▶ _EXCERPTED RECORDS_
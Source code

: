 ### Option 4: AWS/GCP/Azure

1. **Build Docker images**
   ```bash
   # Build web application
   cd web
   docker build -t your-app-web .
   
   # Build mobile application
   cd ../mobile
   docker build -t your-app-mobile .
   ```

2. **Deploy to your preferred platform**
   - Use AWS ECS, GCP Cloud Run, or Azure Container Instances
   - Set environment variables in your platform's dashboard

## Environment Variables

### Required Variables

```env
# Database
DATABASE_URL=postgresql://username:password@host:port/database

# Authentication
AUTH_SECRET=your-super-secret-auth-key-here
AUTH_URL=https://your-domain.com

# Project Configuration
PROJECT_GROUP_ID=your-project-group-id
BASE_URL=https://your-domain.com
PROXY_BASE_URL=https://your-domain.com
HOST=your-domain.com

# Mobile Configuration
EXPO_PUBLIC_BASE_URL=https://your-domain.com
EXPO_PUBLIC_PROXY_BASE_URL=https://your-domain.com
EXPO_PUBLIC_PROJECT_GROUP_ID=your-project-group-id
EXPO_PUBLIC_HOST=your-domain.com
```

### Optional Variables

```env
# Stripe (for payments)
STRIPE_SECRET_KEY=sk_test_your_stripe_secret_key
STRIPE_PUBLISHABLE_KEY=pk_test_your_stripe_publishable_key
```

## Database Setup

▶ _WHAT YOU SHOULD DO_
Give back the data above exactly as it appears.

▶ _RESULT OF THIS TASK_
Source code

: ### Option 4: AWS/GCP/Azure

1. **Build Docker images**
   ```bash
   # Build web application
   cd web
   docker build -t your-app-web .
   
   # Build mobile application
   cd ../mobile
   docker build -t your-app-mobile .
   ```

2. **Deploy to your preferred platform**
   - Use AWS ECS, GCP Cloud Run, or Azure Container Instances
   - Set environment variables in your platform's dashboard

## Environment Variables

### Required Variables

```env
# Database
DATABASE_URL=postgresql://username:password@host:port/database

# Authentication
AUTH_SECRET=your-super-secret-auth-key-here
AUTH_URL=https://your-domain.com

# Project Configuration
PROJECT_GROUP_ID=your-project-group-id
BASE_URL=https://your-domain.com
PROXY_BASE_URL=https://your-domain.com
HOST=your-domain.com

# Mobile Configuration
EXPO_PUBLIC_BASE_URL=https://your-domain.com
EXPO_PUBLIC_PROXY_BASE_URL=https://your-domain.com
EXPO_PUBLIC_PROJECT_GROUP_ID=your-project-group-id
EXPO_PUBLIC_HOST=your-domain.com
```

### Optional Variables

```env
# Stripe (for payments)
STRIPE_SECRET_KEY=sk_test_your_stripe_secret_key
STRIPE_PUBLISHABLE_KEY=pk_test_your_stripe_publishable_key
```

## Database Setup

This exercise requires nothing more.